After winning a fellowship to the International Reporting Project at Johns Hopkins University to prepare this project, Sanchis spent almost two months traveling through Honduras to document the bloodshed, violence and corruption associated with illegal logging. Once in the United States, she reunited with some of these peasants who were forced to go into exile escaping from this violence. According to the judges…“this impressive package on such a critical issue facing Honduras was well-researched, with striking photography and strong graphics. The U.S. mainstream press has long ignored the plight of murdered Honduran environmentalists who died fighting to stop the illegal lumber trade.”

“The ‘War in the Honduran forests/Guerra en los bosques de Honduras’ by Eva Sanchis is a sterling example of a new global journalism that reflects the challenges and opportunities of a globalized world. It draws a straight line between violence against peasants in a poor, rural corner of Honduras and the forest of McMansions that dot our suburbs,” says Alberto Vourvoulias-Bush, Executive Editor of El Diario/La Prensa. “We could not be more proud of Eva and her work.”

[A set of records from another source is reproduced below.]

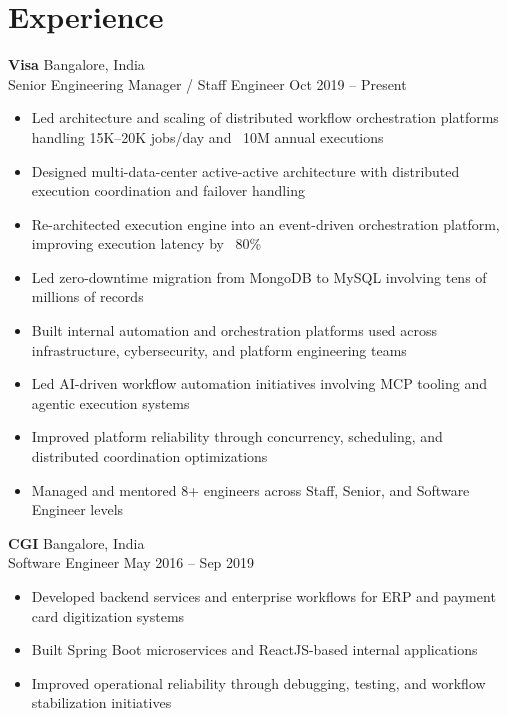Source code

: \section*{Experience}

\textbf{Visa} \hfill Bangalore, India \\
Senior Engineering Manager / Staff Engineer \hfill Oct 2019 -- Present

\begin{itemize}
    \item Led architecture and scaling of distributed workflow orchestration platforms handling 15K--20K jobs/day and ~10M annual executions
    \item Designed multi-data-center active-active architecture with distributed execution coordination and failover handling
    \item Re-architected execution engine into an event-driven orchestration platform, improving execution latency by ~80\%
    \item Led zero-downtime migration from MongoDB to MySQL involving tens of millions of records
    \item Built internal automation and orchestration platforms used across infrastructure, cybersecurity, and platform engineering teams
    \item Led AI-driven workflow automation initiatives involving MCP tooling and agentic execution systems
    \item Improved platform reliability through concurrency, scheduling, and distributed coordination optimizations
    \item Managed and mentored 8+ engineers across Staff, Senior, and Software Engineer levels
\end{itemize}

\vspace{8pt}

\textbf{CGI} \hfill Bangalore, India \\
Software Engineer \hfill May 2016 -- Sep 2019

\begin{itemize}
    \item Developed backend services and enterprise workflows for ERP and payment card digitization systems
    \item Built Spring Boot microservices and ReactJS-based internal applications
    \item Improved operational reliability through debugging, testing, and workflow stabilization initiatives
\end{itemize}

“I am grateful to the National Association of Hispanic Journalists for recognizing the importance of this project. I hope that this draws needed attention to the poverty and the violence inflicted on peasant and indigenous communities of Honduras as a result of illegal logging –a traffic that can be stopped though more effective regulation of wood imports into the United States and a greater awareness on the part of consumers” says Eva Sanchis, Metro Editor of El Diario/La Prensa.